Leggere Dante a scuola è in primo luogo un problema di posizione. Quando si è acerbi, e perciò presuntuosi, ci si mette davanti agli studenti, vicino al pellegrino toscano e ai suoi compagni di viaggio, e si fa come fanno le guide giapponesi: si alza la bandierina dei propri titoli accademici, ci si fa forti di quello che si crede di sapere e si parla, si spiega, si commenta; salvo girarsi, a tre quarti della predica, guardarsi indietro e accorgersi che non c’è più nessuno, tranne i pigri o i dormienti. Peggio di così, fanno i mascalzoni: i guitti, gli attori che intrattengono il pubblico con i loro trucchi da illusionista, incantesimi verbali rubati qua e là e spacciati per farina del loro sacco; e intanto Dante scompare, se ne va per la sua strada e nessuno lo vede né lo segue più, ma tutti sono convinti di averlo conosciuto e, magari, anche capito.

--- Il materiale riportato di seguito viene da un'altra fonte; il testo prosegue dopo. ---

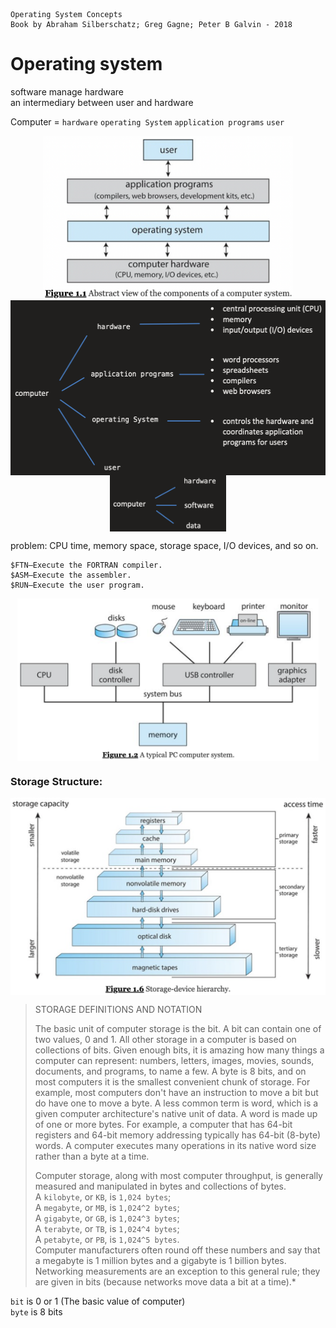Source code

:     Operating System Concepts
    Book by Abraham Silberschatz; Greg Gagne; Peter B Galvin - 2018

#   Operating system

software manage hardware  
an intermediary between user and hardware  

Computer = `hardware` `operating System` `application programs` `user`
<div  align="center" width = auto height = auto >    
<img src="ExtraFiles/PhotoFiles/OperaterSystemFigure1-1.png" width = "400" align=center />
</div>

<div  align="center" >    
<img src="ExtraFiles/PhotoFiles/self1.2.png" height = "280" align=center />
</div> 
<div  align="center" >   
<img src="ExtraFiles/PhotoFiles/self1.1.png"height = "90" align=center />
</div> 

problem: CPU time, memory space, storage space, I/O devices, and so on.

```
$FTN—Execute the FORTRAN compiler.  
$ASM—Execute the assembler.  
$RUN—Execute the user program. 
```

<div  align="center">  
<img src="ExtraFiles/PhotoFiles/OperaterSystemFigure1-3.png" height = "260" align=center />
</div> 

###  Storage Structure: 
<div  align="center" width = auto > 
<img src="ExtraFiles/PhotoFiles/OperaterSystemFigure1-2.png" width = "620" align=center />
</div>  

>STORAGE DEFINITIONS AND NOTATION
>
>The basic unit of computer storage is the bit. A bit can contain one of two values, 0 and 1. All other storage in a computer is based on collections of bits. Given enough bits, it is amazing how many things a computer can represent: numbers, letters, images, movies, sounds, documents, and programs, to name a few. A byte is 8 bits, and on most computers it is the smallest convenient chunk of storage. For example, most computers don't have an instruction to move a bit but do have one to move a byte. A less common term is word, which is a given computer architecture's native unit of data. A word is made up of one or more bytes. For example, a computer that has 64-bit registers and 64-bit memory addressing typically has 64-bit (8-byte) words. A computer executes many operations in its native word size rather than a byte at a time.
>
>Computer storage, along with most computer throughput, is generally measured and manipulated in bytes and collections of bytes.   
>A `kilobyte`, or `KB`, is `1,024 bytes`;  
>A `megabyte`, or `MB`, is `1,024^2 bytes`;   
>A `gigabyte`, or `GB`, is `1,024^3 bytes`;  
>A `terabyte`, or `TB`, is `1,024^4 bytes`;   
>A `petabyte`, or `PB`, is `1,024^5 bytes`.   
>Computer manufacturers often round off these numbers and say that a megabyte is 1 million bytes and a gigabyte is 1 billion bytes. Networking measurements are an exception to this general rule; they are given in bits (because networks move data a bit at a time).*

`bit` is 0 or 1 (The basic value of computer)  
`byte` is 8 bits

Ripeness is all, maturità è tutto, ricordava alla fine Pavese, e maturità esige di stare in fondo, a chiudere la fila: i protagonisti del poema là davanti, poi gli studenti e l’umile insegnante dietro a tutti; a spingere, indicare, confortare, raccogliere gli affaticati e i dispersi. Le tante sigarette fumate nella vita e il tempo che fa scricchiolare il cordame che regge la carcassa mi sono stati di grande aiuto in questo; ma più ancora la consapevolezza che è necessario diminuirsi perché qualcosa possa crescere, dal momento che molti fatti confermano che se il seme non muore non porta frutto. Pare un tirarsi indietro, ma non lo è. Al contrario è un tirarsi, o lasciarsi tirare, dentro, nel mezzo del movimento eversore del Poema della vita.
È persino antipatico
L’anno appena nato sarà zeppo di celebrazioni dantesche, e meno male. A condizione di non addomesticare il Nostro o usarlo come pretesto per promuovere sé e i propri libri. Perché Dante, a conoscerlo, è duro, aspro, sgarbato e persino antipatico. Non esiste luogo più idoneo a rendersene conto della quotidiana trincea scolastica, a patto che non si voglia lavorare per trasformarla in un pubblico dormitorio.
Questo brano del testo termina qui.